Satellite operator Iridium is the latest company to announce plans for a satellite-to-cellphone service. Importantly, the service – to be known as Project Stardust – won’t provide voice or high-speed connectivity, but instead will support 5G messaging and emergency (SOS) communications using a version of the narrowband internet of things (NB-IoT) standard that it specifically for non-terrestrial networks (NTNs).

The offering is expected to begin testing next year and to launch in 2026.

Iridium is marketing the offering as an IoT and direct-to-device (D2D) service. It will not replace the company’s proprietary D2D offering but instead with co-exist with that offering.

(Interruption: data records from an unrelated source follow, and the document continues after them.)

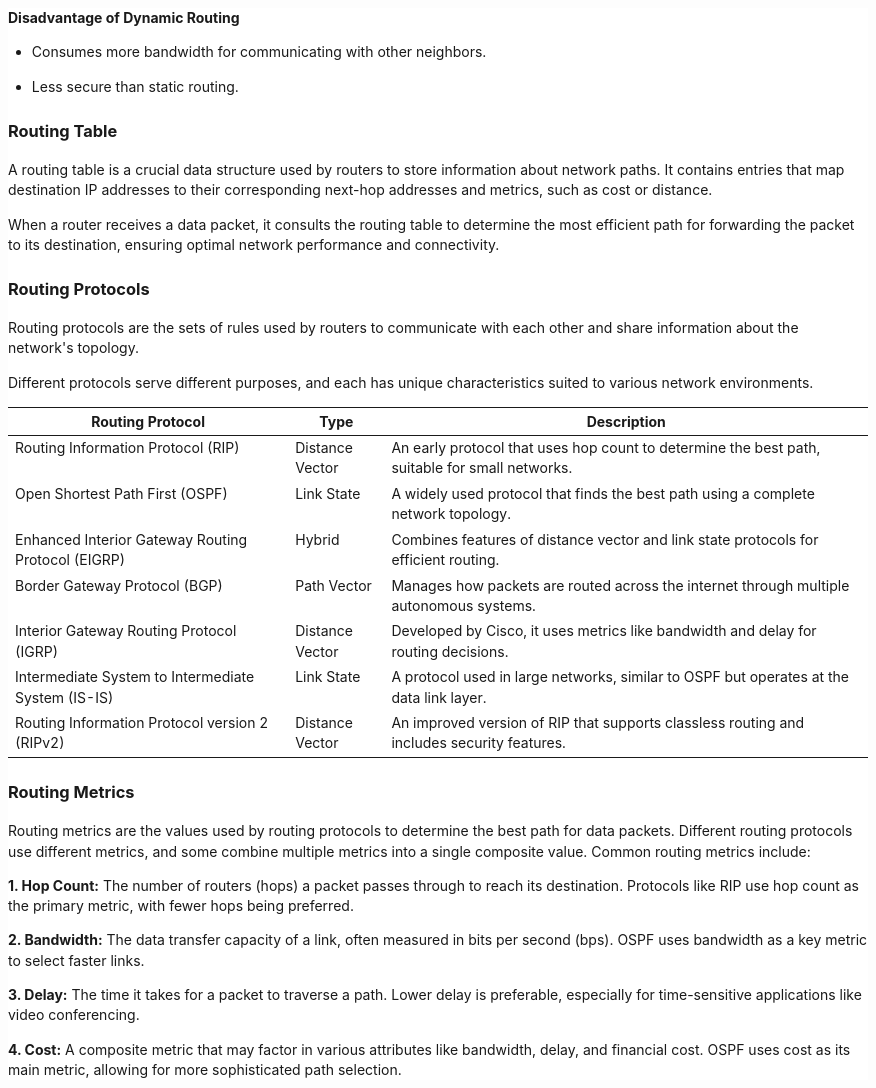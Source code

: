 
**Disadvantage of Dynamic Routing**

- Consumes more bandwidth for communicating with other neighbors.
  
- Less secure than static routing.

### Routing Table

A routing table is a crucial data structure used by routers to store information about network paths. It contains entries that map destination IP addresses to their corresponding next-hop addresses and metrics, such as cost or distance.

When a router receives a data packet, it consults the routing table to determine the most efficient path for forwarding the packet to its destination, ensuring optimal network performance and connectivity.
### Routing Protocols

Routing protocols are the sets of rules used by routers to communicate with each other and share information about the network's topology.

Different protocols serve different purposes, and each has unique characteristics suited to various network environments.

|Routing Protocol|Type|Description|
|---|---|---|
|Routing Information Protocol (RIP)|Distance Vector|An early protocol that uses hop count to determine the best path, suitable for small networks.|
|Open Shortest Path First (OSPF)|Link State|A widely used protocol that finds the best path using a complete network topology.|
|Enhanced Interior Gateway Routing Protocol (EIGRP)|Hybrid|Combines features of distance vector and link state protocols for efficient routing.|
|Border Gateway Protocol (BGP)|Path Vector|Manages how packets are routed across the internet through multiple autonomous systems.|
|Interior Gateway Routing Protocol (IGRP)|Distance Vector|Developed by Cisco, it uses metrics like bandwidth and delay for routing decisions.|
|Intermediate System to Intermediate System (IS-IS)|Link State|A protocol used in large networks, similar to OSPF but operates at the data link layer.|
|Routing Information Protocol version 2 (RIPv2)|Distance Vector|An improved version of RIP that supports classless routing and includes security features.|
### Routing Metrics

Routing metrics are the values used by routing protocols to determine the best path for data packets. Different routing protocols use different metrics, and some combine multiple metrics into a single composite value. Common routing metrics include:

  
**1. Hop Count:** The number of routers (hops) a packet passes through to reach its destination. Protocols like RIP use hop count as the primary metric, with fewer hops being preferred.
  
**2. Bandwidth:** The data transfer capacity of a link, often measured in bits per second (bps). OSPF uses bandwidth as a key metric to select faster links.
  
**3. Delay:** The time it takes for a packet to traverse a path. Lower delay is preferable, especially for time-sensitive applications like video conferencing.
  
**4. Cost:** A composite metric that may factor in various attributes like bandwidth, delay, and financial cost. OSPF uses cost as its main metric, allowing for more sophisticated path selection.
  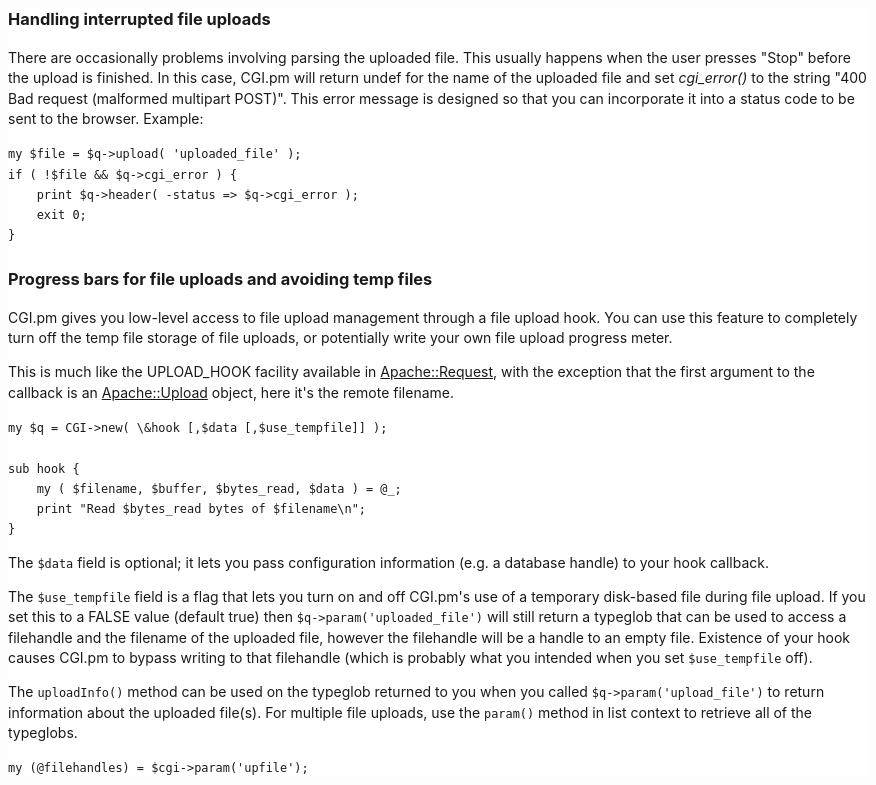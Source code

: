 ### Handling interrupted file uploads

There are occasionally problems involving parsing the uploaded file. This
usually happens when the user presses "Stop" before the upload is finished. In
this case, CGI.pm will return undef for the name of the uploaded file and set
_cgi\_error()_ to the string "400 Bad request (malformed multipart POST)". This
error message is designed so that you can incorporate it into a status code to
be sent to the browser. Example:

    my $file = $q->upload( 'uploaded_file' );
    if ( !$file && $q->cgi_error ) {
        print $q->header( -status => $q->cgi_error );
        exit 0;
    }

### Progress bars for file uploads and avoiding temp files

CGI.pm gives you low-level access to file upload management through a file
upload hook. You can use this feature to completely turn off the temp file
storage of file uploads, or potentially write your own file upload progress
meter.

This is much like the UPLOAD\_HOOK facility available in [Apache::Request](https://metacpan.org/pod/Apache%3A%3ARequest),
with the exception that the first argument to the callback is an
[Apache::Upload](https://metacpan.org/pod/Apache%3A%3AUpload) object, here it's the remote filename.

    my $q = CGI->new( \&hook [,$data [,$use_tempfile]] );

    sub hook {
        my ( $filename, $buffer, $bytes_read, $data ) = @_;
        print "Read $bytes_read bytes of $filename\n";
    }

The `$data` field is optional; it lets you pass configuration information
(e.g. a database handle) to your hook callback.

The `$use_tempfile` field is a flag that lets you turn on and off
CGI.pm's use of a temporary disk-based file during file upload. If you
set this to a FALSE value (default true) then
`$q->param('uploaded_file')` will still return a typeglob that can be
used to access a filehandle and the filename of the uploaded file,
however the filehandle will be a handle to an empty file. Existence of
your hook causes CGI.pm to bypass writing to that filehandle (which is
probably what you intended when you set `$use_tempfile` off).

The `uploadInfo()` method can be used on the typeglob returned to
you when you called `$q->param('upload_file')` to return
information about the uploaded file(s). For multiple file uploads, use
the ` param() ` method in list context to retrieve all of the
typeglobs.

    my (@filehandles) = $cgi->param('upfile');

Devices supported will include cars, tablets, and related consumer applications. The offering will be deployed on Iridium’s existing low-earth orbit (LEO) satellite network.

“The early stages of programming Iridium’s . . . LEO satellites offer a special opportunity to smartphone companies, OEMs, chipmakers, mobile network operators (MNOs) and related IoT developers to have their requirements woven into the fabric of Iridium’s network,” the company said in announcing the offering.

According to Iridium, the Project Stardust offering will be the only “truly global standards based IoT and D2D service.” The company says its network covers the entire planet.

Other satellite operators planning D2D services include AST SpaceMobile, which will work with AT&T and international providers, and SpaceX, which will work with T-Mobile and others on its offering.